Saturday, April 24, 2010

BBC Proms 2010 - a miserable showing

Last week the BBC published its programme for the Prom Season 2010. Of course I have looked what they had on offer in the realm of early music.

Let's see.
The ensemble Stile Antico brings motets on texts from the Song of Songs.
A concert by Le Poème Harmonique is entitled 'Venice - from the streets to the palaces'.
Musica ad Rhenum plays a programme of chamber music by members of the Bach family.
John Eliot Gardiner conducts the English Baroque Soloists in Bach's Brandenburg Concertos.
He also performs Monteverdi's Vespro della Beata Vergine.
From the Early Opera Company we get Pergolesi's Stabat mater.
And lastly, the Ensemble Matheus, directed by Jean-Christophe Spinosi, brings arias and instrumental pieces by Handel and Vivaldi.
And that's all, folks!

There are 76 Prom concerts, and just one contains early music, Monteverdi's Vespers. In addition there are matinees and chamber music concerts - the latter mostly in form of lunchtime concerts. The other six concerts are all part of these two categories. Let's assume that there are about 100 events in total. If just seven of them are devoted to early music, that is a pretty miserable showing.

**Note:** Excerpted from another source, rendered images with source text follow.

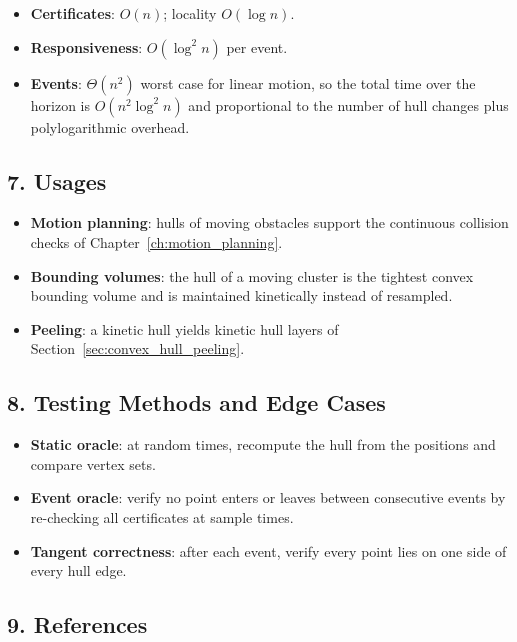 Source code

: \begin{itemize}
  \item \textbf{Certificates}: $O(n)$; locality $O(\log n)$.
  \item \textbf{Responsiveness}: $O(\log^2 n)$ per event.
  \item \textbf{Events}: $\Theta(n^2)$ worst case for linear motion, so the
    total time over the horizon is $O(n^2 \log^2 n)$ and proportional to the
    number of hull changes plus polylogarithmic overhead.
\end{itemize}

\subsection{7. Usages}

\begin{itemize}
  \item \textbf{Motion planning}: hulls of moving obstacles support the
    continuous collision checks of Chapter~\ref{ch:motion_planning}.
  \item \textbf{Bounding volumes}: the hull of a moving cluster is the
    tightest convex bounding volume and is maintained kinetically instead of
    resampled.
  \item \textbf{Peeling}: a kinetic hull yields kinetic hull layers of
    Section~\ref{sec:convex_hull_peeling}.
\end{itemize}

\subsection{8. Testing Methods and Edge Cases}

\begin{itemize}
  \item \textbf{Static oracle}: at random times, recompute the hull from the
    positions and compare vertex sets.
  \item \textbf{Event oracle}: verify no point enters or leaves between
    consecutive events by re-checking all certificates at sample times.
  \item \textbf{Tangent correctness}: after each event, verify every point
    lies on one side of every hull edge.
\end{itemize}

\subsection{9. References}

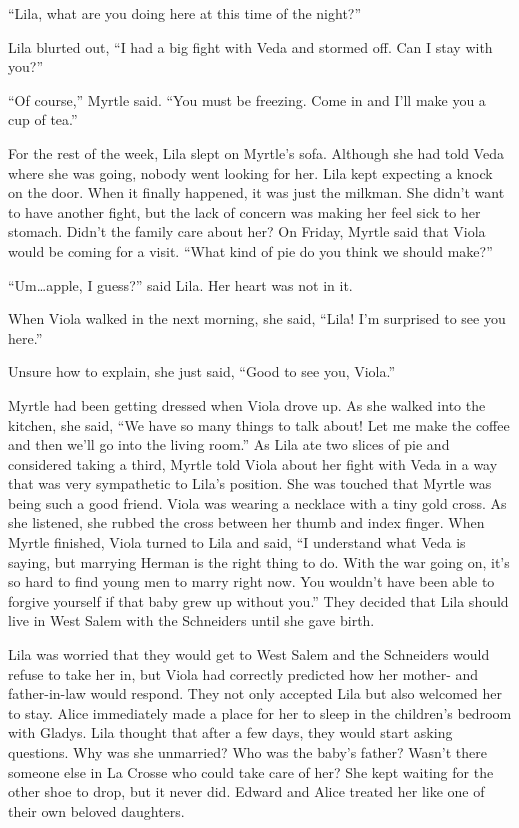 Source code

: \documentclass[
  american,
  letterpaper,
]{book}
\begin{document}
``Lila, what are you doing here at this time of the night?''

Lila blurted out, ``I had a big fight with Veda and stormed off. Can I
stay with you?''

``Of course,'' Myrtle said. ``You must be freezing. Come in and I'll
make you a cup of tea.''

For the rest of the week, Lila slept on Myrtle's sofa. Although she had
told Veda where she was going, nobody went looking for her. Lila kept
expecting a knock on the door. When it finally happened, it was just the
milkman. She didn't want to have another fight, but the lack of concern
was making her feel sick to her stomach. Didn't the family care about
her? On Friday, Myrtle said that Viola would be coming for a visit.
``What kind of pie do you think we should make?''

``Um\ldots apple, I guess?'' said Lila. Her heart was not in it.

When Viola walked in the next morning, she said, ``Lila! I'm surprised
to see you here.''

Unsure how to explain, she just said, ``Good to see you, Viola.''

Myrtle had been getting dressed when Viola drove up. As she walked into
the kitchen, she said, ``We have so many things to talk about! Let me
make the coffee and then we'll go into the living room.'' As Lila ate
two slices of pie and considered taking a third, Myrtle told Viola about
her fight with Veda in a way that was very sympathetic to Lila's
position. She was touched that Myrtle was being such a good friend.
Viola was wearing a necklace with a tiny gold cross. As she listened,
she rubbed the cross between her thumb and index finger. When Myrtle
finished, Viola turned to Lila and said, ``I understand what Veda is
saying, but marrying Herman is the right thing to do. With the war going
on, it's so hard to find young men to marry right now. You wouldn't have
been able to forgive yourself if that baby grew up without you.'' They
decided that Lila should live in West Salem with the Schneiders until
she gave birth.

Lila was worried that they would get to West Salem and the Schneiders
would refuse to take her in, but Viola had correctly predicted how her
mother- and father-in-law would respond. They not only accepted Lila but
also welcomed her to stay. Alice immediately made a place for her to
sleep in the children's bedroom with Gladys. Lila thought that after a
few days, they would start asking questions. Why was she unmarried? Who
was the baby's father? Wasn't there someone else in La Crosse who could
take care of her? She kept waiting for the other shoe to drop, but it
never did. Edward and Alice treated her like one of their own beloved
daughters.
\end{document}
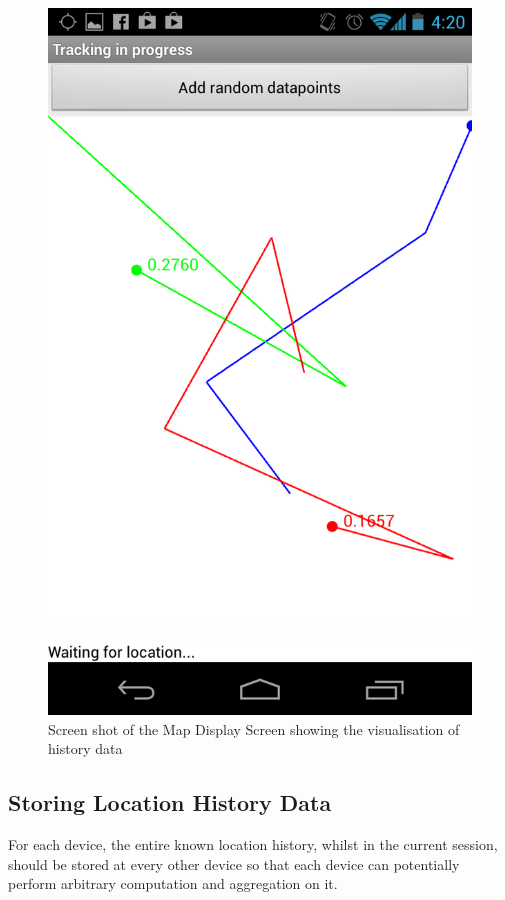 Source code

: \begin{figure}
\centering
\includegraphics[scale=0.15]{mapScreen}
\caption{Screen shot of the Map Display Screen showing the visualisation of history data}
\label{fig:mapScreen}
\end{figure}

\subsection{Storing Location History Data}

For each device, the entire known location history, whilst in the current session, should be stored at every other device so that each device can potentially perform arbitrary computation and aggregation on it.

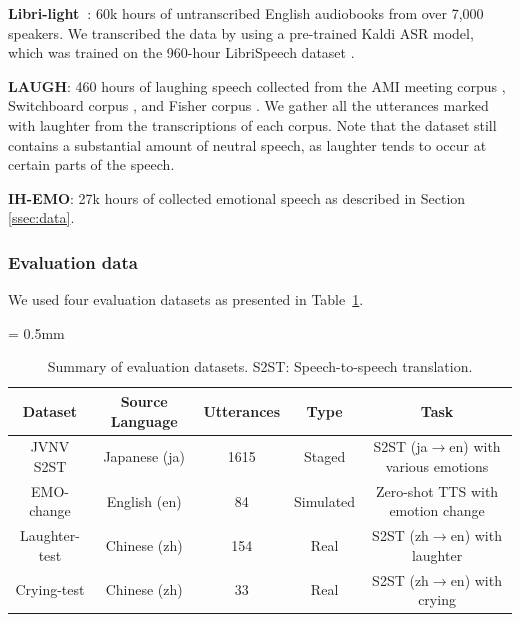 \textbf{Libri-light~\cite{kahn2020libri}}: 60k hours of untranscribed English audiobooks from over 7,000 speakers. 
We transcribed the data by using a pre-trained Kaldi ASR model, 
which was trained on the 960-hour LibriSpeech dataset \cite{panayotov2015librispeech}.

\textbf{LAUGH}: 460 hours of laughing speech collected from the AMI meeting corpus \cite{carletta2005ami}, Switchboard corpus \cite{godfrey1992switchboard}, and Fisher corpus \cite{cieri2004fisher}. We gather all the utterances marked with laughter from the transcriptions of each corpus.  Note that the dataset still contains a substantial amount of neutral speech, as laughter tends to occur at certain parts of the speech.

\textbf{IH-EMO}: 27k hours of collected emotional speech as described in Section \ref{ssec:data}.

\vspace{-.5em}
\subsubsection{Evaluation data}
\vspace{-.5em}

We used four evaluation datasets as presented in Table~\ref{table:eval_datasets}.

\begin{table}[t]
\centering
\caption{Summary of evaluation datasets. S2ST: Speech-to-speech translation.}
\label{table:eval_datasets}
\resizebox{0.48\textwidth}{!}
{
\centering
 \tabcolsep = 0.5mm
    \begin{tabular}{@{}ccccc@{}}
    \toprule
    \textbf{Dataset} & \textbf{Source Language} & \textbf{Utterances} & \textbf{Type} & \textbf{Task} \\ 
    \midrule
    JVNV S2ST & Japanese (ja) & 1615 & Staged & S2ST (ja$\rightarrow$en) with various emotions \\ 
    EMO-change & English (en) & 84 & Simulated & Zero-shot TTS with emotion change \\ 
    Laughter-test & Chinese (zh) & 154 & Real & S2ST (zh$\rightarrow$en) with laughter\\ 
    Crying-test & Chinese (zh) & 33 & Real & S2ST (zh$\rightarrow$en) with crying \\ \bottomrule
    \end{tabular}
}
\vspace{-3mm}
\end{table}

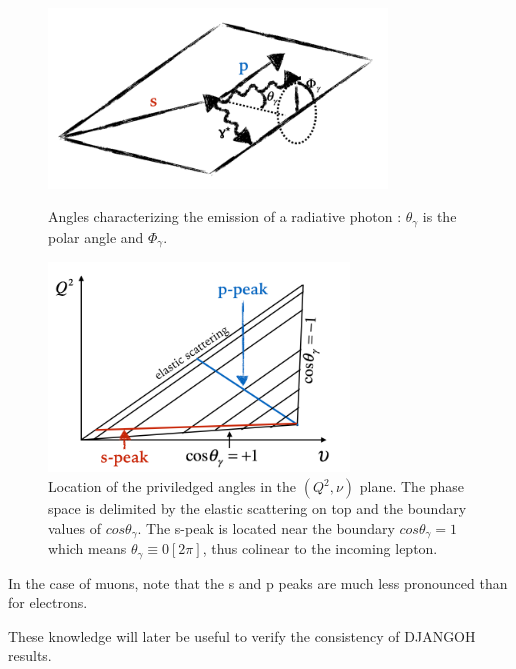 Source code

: \begin{figure}[hbt]
\parbox{8cm}{
\includegraphics[width=9cm]{gfx/plan_angle.png}
\caption{Angles characterizing the emission of a radiative photon : $\theta_\gamma$ is the polar angle and $\Phi_\gamma$.}
\label{fig:plan}}
\qquad
\begin{minipage}{8cm}
\includegraphics[width=8cm]{gfx/peaks.png}
\caption{Location of the priviledged angles in the $(Q^2,\nu)$ plane. The phase space is delimited by the elastic scattering
on top and the boundary values of $cos\theta_\gamma$. The s-peak is located near the boundary $cos\theta_\gamma=1$ which means
$\theta_\gamma \equiv 0[2\pi]$, thus colinear to the incoming lepton.}
\label{fig:peaks}
\end{minipage}
\end{figure}

In the case of muons, note that the s and p peaks are much less pronounced than for electrons.

These knowledge will later be useful to verify the consistency of DJANGOH results.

On top of that, the programming is anything but imaginative. Bach's Brandenburg Concertos, Monteverdi's Vespers and Pergolesi's Stabat mater - as if we haven't heard them many times. Equally predictable is the choice of performers, with really no new names. Nothing against Gardiner, Musica ad Rhenum or Le Poème Harmonique, but aren't there any other interesting performers and ensembles around?

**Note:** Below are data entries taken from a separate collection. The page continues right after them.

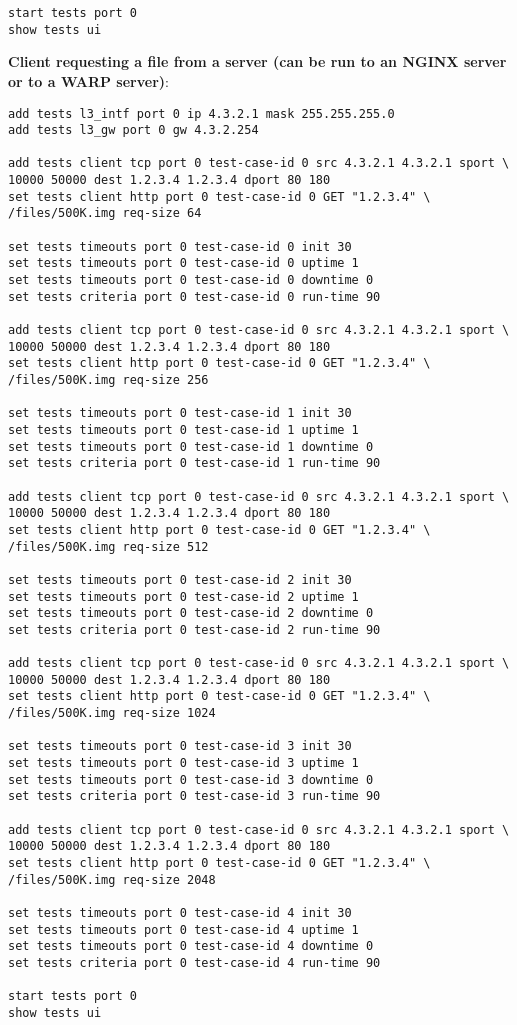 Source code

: \begin{landscape}
\begin{verbatim}
start tests port 0
show tests ui
\end{verbatim}

\textbf{Client requesting a file from a server (can be run to an NGINX server or to a WARP server)}:
\begin{verbatim}
add tests l3_intf port 0 ip 4.3.2.1 mask 255.255.255.0
add tests l3_gw port 0 gw 4.3.2.254

add tests client tcp port 0 test-case-id 0 src 4.3.2.1 4.3.2.1 sport \ 
10000 50000 dest 1.2.3.4 1.2.3.4 dport 80 180
set tests client http port 0 test-case-id 0 GET "1.2.3.4" \
/files/500K.img req-size 64

set tests timeouts port 0 test-case-id 0 init 30
set tests timeouts port 0 test-case-id 0 uptime 1
set tests timeouts port 0 test-case-id 0 downtime 0
set tests criteria port 0 test-case-id 0 run-time 90

add tests client tcp port 0 test-case-id 0 src 4.3.2.1 4.3.2.1 sport \ 
10000 50000 dest 1.2.3.4 1.2.3.4 dport 80 180
set tests client http port 0 test-case-id 0 GET "1.2.3.4" \
/files/500K.img req-size 256

set tests timeouts port 0 test-case-id 1 init 30
set tests timeouts port 0 test-case-id 1 uptime 1
set tests timeouts port 0 test-case-id 1 downtime 0
set tests criteria port 0 test-case-id 1 run-time 90

add tests client tcp port 0 test-case-id 0 src 4.3.2.1 4.3.2.1 sport \ 
10000 50000 dest 1.2.3.4 1.2.3.4 dport 80 180
set tests client http port 0 test-case-id 0 GET "1.2.3.4" \
/files/500K.img req-size 512

set tests timeouts port 0 test-case-id 2 init 30
set tests timeouts port 0 test-case-id 2 uptime 1
set tests timeouts port 0 test-case-id 2 downtime 0
set tests criteria port 0 test-case-id 2 run-time 90

add tests client tcp port 0 test-case-id 0 src 4.3.2.1 4.3.2.1 sport \ 
10000 50000 dest 1.2.3.4 1.2.3.4 dport 80 180
set tests client http port 0 test-case-id 0 GET "1.2.3.4" \
/files/500K.img req-size 1024

set tests timeouts port 0 test-case-id 3 init 30
set tests timeouts port 0 test-case-id 3 uptime 1
set tests timeouts port 0 test-case-id 3 downtime 0
set tests criteria port 0 test-case-id 3 run-time 90

add tests client tcp port 0 test-case-id 0 src 4.3.2.1 4.3.2.1 sport \ 
10000 50000 dest 1.2.3.4 1.2.3.4 dport 80 180
set tests client http port 0 test-case-id 0 GET "1.2.3.4" \
/files/500K.img req-size 2048

set tests timeouts port 0 test-case-id 4 init 30
set tests timeouts port 0 test-case-id 4 uptime 1
set tests timeouts port 0 test-case-id 4 downtime 0
set tests criteria port 0 test-case-id 4 run-time 90

start tests port 0
show tests ui
\end{verbatim}

\end{landscape}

There was a time when the BBC was famous for its programmes with early music on Radio 3. It was the time when I could hardly receive the channel, as I had only access to the medium wave broadcasts. The reception was miserable, and in the summer months - when I had most time to listen - the medium wave was poisoned by that dreadful cricket.

But I was able to pick up an interesting programme now and then. And I regularly listened to the inimitable David Munrow who often had interesting stuff to tell. What has happened since? Now that I have the possibility to listen to Radio 3 in digital quality there is very little which arouses my interest. Now and then there is a belch of recordings with early music, but mostly with mainstream baroque and classical repertoire.

There is the Early Music show. But if it contains recordings of a live event, we only get extracts. If a concert is good enough to be broadcast, why cut it up to pieces?

Very long ago Radio 3 presented unknown pieces by the Italian composer Legrenzi or the German Thomas Selle. Much of what was presented at that time may be much better known today. Even so, there is still much to discover, but we won't hear it on Radio 3. Because of that I listen less frequently to Radio 3 than in those days of medium wave reception.

Not that it is really better elsewhere. In my Dutch weblog I have written about the recent changes in the broadcasting schedule of classical Radio 4 in the Netherlands. It seems early music has almost been banned from the channel. The German channel WDR 3 has always had a great reputation in early music, and regularly produced CD recordings of early music. But some years ago the early music department was disbanded, and it is only now and then that concerts with early music are broadcast. WDR even got rid of its own period instrument orchestra, the Cappella Coloniensis.

Maybe it is time lovers of early music make themselves heard. A little pressure on the various classical channels would not be amiss. After all, early music is an important part of the international music scene. It seems only some managers of classical channels haven't noticed. Time to wake them up.